Glass paintings involve various design and patterns that are enticing and mesmerizing. It consists of various designs patterns that are exquisite. The various mediums, forms, imagery, subject matter, and symbolism are employed and adopted to create a glass painting. The visual format of a glass painting has expressive patterns of arrangement of lines, shapes, colors, tones, and textures. The usage of colors and shapes in a glass painting communicates a particular mood, and creates forces of both harmony and tension.

Process:

As the name suggest, Glass painting is done on clear glass. Glass painting is a unique art that requires immense skill. Painting on glass involves a process different from the procedure used when painting on opaque surfaces. It is extremely difficult and requires visual memory and fine detailing for the finishing and shading lines. The picture mounted with its unpainted side uppermost so it can be viewed through the glass.
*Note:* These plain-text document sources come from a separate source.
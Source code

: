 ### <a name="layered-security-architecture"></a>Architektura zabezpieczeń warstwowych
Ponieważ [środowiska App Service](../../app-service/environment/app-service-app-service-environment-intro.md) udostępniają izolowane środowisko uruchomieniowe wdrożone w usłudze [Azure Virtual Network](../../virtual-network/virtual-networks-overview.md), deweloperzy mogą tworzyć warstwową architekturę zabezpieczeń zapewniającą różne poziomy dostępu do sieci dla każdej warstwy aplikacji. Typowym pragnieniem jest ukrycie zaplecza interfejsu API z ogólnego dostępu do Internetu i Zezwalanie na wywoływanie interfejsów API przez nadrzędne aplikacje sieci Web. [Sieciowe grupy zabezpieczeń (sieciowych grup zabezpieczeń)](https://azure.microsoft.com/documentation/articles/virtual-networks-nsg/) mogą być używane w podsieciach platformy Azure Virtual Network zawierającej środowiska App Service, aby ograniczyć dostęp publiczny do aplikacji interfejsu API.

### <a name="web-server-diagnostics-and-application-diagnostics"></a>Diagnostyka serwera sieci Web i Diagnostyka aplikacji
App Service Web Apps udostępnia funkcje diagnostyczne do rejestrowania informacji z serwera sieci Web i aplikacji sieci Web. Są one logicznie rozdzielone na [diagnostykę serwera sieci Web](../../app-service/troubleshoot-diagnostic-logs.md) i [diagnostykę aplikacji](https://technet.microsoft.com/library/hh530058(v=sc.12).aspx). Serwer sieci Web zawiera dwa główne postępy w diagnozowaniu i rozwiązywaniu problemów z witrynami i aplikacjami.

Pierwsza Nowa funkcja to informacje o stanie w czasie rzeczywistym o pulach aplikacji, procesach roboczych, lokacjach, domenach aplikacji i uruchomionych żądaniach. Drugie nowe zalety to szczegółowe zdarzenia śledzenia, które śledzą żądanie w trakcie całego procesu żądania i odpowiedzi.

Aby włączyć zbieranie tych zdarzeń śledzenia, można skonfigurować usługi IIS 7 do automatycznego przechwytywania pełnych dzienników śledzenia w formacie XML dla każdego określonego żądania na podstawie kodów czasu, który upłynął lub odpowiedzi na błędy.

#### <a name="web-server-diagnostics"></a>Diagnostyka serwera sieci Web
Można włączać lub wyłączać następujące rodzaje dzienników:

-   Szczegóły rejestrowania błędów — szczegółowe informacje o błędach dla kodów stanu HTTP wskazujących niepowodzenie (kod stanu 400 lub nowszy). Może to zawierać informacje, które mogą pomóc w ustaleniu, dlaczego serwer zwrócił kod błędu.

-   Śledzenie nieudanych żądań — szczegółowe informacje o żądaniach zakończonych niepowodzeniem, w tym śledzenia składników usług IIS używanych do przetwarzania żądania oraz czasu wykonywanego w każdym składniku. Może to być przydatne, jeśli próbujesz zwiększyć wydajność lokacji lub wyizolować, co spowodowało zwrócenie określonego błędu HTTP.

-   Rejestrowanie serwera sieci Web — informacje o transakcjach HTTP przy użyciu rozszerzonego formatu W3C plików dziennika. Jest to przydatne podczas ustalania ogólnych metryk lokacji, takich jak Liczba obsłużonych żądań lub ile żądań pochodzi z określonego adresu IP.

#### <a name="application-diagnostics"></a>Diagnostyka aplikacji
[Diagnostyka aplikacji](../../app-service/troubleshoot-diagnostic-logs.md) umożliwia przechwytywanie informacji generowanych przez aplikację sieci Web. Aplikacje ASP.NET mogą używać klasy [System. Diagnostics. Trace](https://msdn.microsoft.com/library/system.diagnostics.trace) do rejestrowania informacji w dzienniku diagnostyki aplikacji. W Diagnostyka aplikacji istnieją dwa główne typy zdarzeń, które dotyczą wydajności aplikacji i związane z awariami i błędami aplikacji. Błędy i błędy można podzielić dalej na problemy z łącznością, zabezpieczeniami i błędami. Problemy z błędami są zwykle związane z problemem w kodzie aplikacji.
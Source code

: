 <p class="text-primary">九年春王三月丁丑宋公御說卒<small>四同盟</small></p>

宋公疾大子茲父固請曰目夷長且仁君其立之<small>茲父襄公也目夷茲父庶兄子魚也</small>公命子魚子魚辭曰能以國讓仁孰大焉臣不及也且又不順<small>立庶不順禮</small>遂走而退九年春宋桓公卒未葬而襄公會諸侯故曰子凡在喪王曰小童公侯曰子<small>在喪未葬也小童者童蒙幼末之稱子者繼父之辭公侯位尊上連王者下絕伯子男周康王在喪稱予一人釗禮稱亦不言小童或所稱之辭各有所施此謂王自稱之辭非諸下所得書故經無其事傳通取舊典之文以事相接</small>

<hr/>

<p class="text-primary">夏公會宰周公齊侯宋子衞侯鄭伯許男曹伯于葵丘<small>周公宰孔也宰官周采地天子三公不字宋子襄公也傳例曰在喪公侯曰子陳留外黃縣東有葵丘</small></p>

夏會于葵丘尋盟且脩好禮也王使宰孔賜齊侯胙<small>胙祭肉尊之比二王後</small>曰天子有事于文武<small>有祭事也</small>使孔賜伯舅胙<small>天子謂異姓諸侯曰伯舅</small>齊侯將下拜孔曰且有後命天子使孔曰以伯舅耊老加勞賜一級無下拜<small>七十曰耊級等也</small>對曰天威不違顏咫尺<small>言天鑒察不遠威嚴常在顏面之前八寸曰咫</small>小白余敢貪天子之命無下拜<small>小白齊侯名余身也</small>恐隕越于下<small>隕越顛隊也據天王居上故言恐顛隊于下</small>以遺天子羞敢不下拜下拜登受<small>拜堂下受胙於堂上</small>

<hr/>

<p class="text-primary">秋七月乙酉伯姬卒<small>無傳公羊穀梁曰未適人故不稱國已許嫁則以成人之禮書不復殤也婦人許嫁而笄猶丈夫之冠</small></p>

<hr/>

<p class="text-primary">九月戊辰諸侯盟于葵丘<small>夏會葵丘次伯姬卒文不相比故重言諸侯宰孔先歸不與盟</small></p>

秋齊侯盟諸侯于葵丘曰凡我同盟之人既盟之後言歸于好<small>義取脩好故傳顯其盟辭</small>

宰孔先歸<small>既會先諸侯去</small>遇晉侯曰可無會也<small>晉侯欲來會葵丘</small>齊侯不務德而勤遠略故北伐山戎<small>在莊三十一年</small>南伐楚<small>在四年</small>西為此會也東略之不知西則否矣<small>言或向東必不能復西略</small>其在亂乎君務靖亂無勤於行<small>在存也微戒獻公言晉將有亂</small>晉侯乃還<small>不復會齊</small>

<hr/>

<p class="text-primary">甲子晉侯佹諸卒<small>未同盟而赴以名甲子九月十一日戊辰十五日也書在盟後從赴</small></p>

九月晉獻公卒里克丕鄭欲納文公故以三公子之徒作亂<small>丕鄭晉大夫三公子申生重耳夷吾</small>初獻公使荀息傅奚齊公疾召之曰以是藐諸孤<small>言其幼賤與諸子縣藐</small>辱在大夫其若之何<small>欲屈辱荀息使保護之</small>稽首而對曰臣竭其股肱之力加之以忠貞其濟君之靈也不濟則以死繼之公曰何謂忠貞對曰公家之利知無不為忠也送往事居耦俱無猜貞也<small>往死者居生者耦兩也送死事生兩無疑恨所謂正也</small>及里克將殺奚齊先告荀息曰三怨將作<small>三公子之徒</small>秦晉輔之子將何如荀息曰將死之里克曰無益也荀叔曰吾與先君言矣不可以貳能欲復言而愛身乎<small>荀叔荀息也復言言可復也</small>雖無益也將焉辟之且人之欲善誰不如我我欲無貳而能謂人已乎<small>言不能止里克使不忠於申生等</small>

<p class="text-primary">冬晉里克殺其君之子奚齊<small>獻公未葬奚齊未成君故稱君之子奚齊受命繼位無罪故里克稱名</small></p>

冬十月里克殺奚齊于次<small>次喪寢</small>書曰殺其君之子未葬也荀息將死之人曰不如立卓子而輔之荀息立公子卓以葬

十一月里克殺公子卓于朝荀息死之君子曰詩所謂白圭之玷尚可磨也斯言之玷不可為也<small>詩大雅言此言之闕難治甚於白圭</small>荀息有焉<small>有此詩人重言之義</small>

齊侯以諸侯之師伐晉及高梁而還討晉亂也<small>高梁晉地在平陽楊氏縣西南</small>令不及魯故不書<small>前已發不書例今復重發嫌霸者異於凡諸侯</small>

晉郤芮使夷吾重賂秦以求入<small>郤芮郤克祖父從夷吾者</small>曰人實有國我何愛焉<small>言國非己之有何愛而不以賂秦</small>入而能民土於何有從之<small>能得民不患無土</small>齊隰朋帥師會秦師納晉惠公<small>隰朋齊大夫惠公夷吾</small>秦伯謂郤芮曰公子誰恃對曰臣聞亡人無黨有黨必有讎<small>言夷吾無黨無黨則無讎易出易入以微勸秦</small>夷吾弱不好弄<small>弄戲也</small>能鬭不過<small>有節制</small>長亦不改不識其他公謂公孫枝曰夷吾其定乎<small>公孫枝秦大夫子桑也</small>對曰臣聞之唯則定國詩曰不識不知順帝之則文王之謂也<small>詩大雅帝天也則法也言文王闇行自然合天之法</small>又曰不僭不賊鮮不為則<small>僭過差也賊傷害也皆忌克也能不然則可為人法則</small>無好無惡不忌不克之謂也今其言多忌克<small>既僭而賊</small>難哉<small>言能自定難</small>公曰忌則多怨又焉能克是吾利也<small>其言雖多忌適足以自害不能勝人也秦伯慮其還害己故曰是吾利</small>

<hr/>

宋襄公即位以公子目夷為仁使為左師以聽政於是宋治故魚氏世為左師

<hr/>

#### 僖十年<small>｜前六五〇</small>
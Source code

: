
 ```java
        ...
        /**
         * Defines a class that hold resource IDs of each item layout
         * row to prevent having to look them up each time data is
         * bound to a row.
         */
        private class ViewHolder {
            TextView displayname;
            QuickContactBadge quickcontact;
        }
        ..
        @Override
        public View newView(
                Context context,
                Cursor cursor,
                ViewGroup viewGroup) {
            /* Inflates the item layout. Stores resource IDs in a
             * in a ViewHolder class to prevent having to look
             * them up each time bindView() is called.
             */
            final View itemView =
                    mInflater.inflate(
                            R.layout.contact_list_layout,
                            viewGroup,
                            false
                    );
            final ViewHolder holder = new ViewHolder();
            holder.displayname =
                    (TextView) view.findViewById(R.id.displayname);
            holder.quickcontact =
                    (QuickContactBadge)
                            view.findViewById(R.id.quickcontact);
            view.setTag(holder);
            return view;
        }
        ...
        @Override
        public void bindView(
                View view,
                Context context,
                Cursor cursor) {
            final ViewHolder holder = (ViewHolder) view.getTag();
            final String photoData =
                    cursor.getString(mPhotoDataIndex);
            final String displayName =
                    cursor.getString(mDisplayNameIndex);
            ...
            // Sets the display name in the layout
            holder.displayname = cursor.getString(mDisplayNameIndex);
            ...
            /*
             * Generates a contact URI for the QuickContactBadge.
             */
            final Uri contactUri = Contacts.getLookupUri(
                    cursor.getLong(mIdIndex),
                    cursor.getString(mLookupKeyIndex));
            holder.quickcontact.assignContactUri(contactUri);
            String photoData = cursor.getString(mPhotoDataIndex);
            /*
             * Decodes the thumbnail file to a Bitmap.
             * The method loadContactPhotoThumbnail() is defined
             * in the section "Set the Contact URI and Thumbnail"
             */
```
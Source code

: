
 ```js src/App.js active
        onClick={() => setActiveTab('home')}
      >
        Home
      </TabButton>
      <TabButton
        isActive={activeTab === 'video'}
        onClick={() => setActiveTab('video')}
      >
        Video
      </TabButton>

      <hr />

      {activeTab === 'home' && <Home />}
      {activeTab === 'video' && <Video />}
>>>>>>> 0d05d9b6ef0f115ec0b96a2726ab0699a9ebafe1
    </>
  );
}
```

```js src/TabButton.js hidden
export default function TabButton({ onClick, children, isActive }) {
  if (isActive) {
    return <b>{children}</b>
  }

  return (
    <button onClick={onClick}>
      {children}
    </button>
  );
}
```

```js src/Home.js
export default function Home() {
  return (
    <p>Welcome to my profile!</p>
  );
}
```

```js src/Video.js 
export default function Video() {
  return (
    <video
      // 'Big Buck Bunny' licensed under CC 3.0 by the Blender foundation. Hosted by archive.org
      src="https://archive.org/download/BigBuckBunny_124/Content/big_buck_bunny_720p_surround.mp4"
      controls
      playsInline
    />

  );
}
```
Glass painting development:

Glass painting technique is spread extensively in western and southern India, across Uttar Pradesh, Rajasthan, Bihar, and Bengal. The town of Thanjavur in Tamil Nadu is known for the craft of painting on glass. Often the glass paintings are referred to as the Thanjavur sacred icon paintings. To make devotional images of God and Goddesses, the glass paintings are decorated with gold leaf. The rich and bold colors are used giving a feeling of opulence. The paintings of the deities is placed within a formal frame depicting heavily fringed and tasselled curtains, chandeliers, glass lamps, winged angels, or heavy furniture.

Popular Glass Painters:

Glass painting is regarded as a fine art in northern Europe. Some of the popular glass painters in Europe are Willi Dirx, Ida Kerkovius, Lily Hildebrandt, Klee, Oskar Schlemmer, and Heinrich

Reverse glass painting:

Reverse painting on glass is an art form consisting of applying paint on a piece of glass and then viewing the image by turning the glass over and looking through the glass at the image. This art form has been flourishing for years. This style of painting is famous for the depiction of the Hindu deities especially in Southern India. It involves a large amount of Gold paint and uses colors like red and green for the gem stones adorning the deities, which provides real jewelry effect. Acrylic paint is the commonly used painting medium.

Stained glass painitng:

The term stained glass refers to the material of colored glass or the craft of working with it. It is applied to the windows of churches, cathedrals, and other significant buildings.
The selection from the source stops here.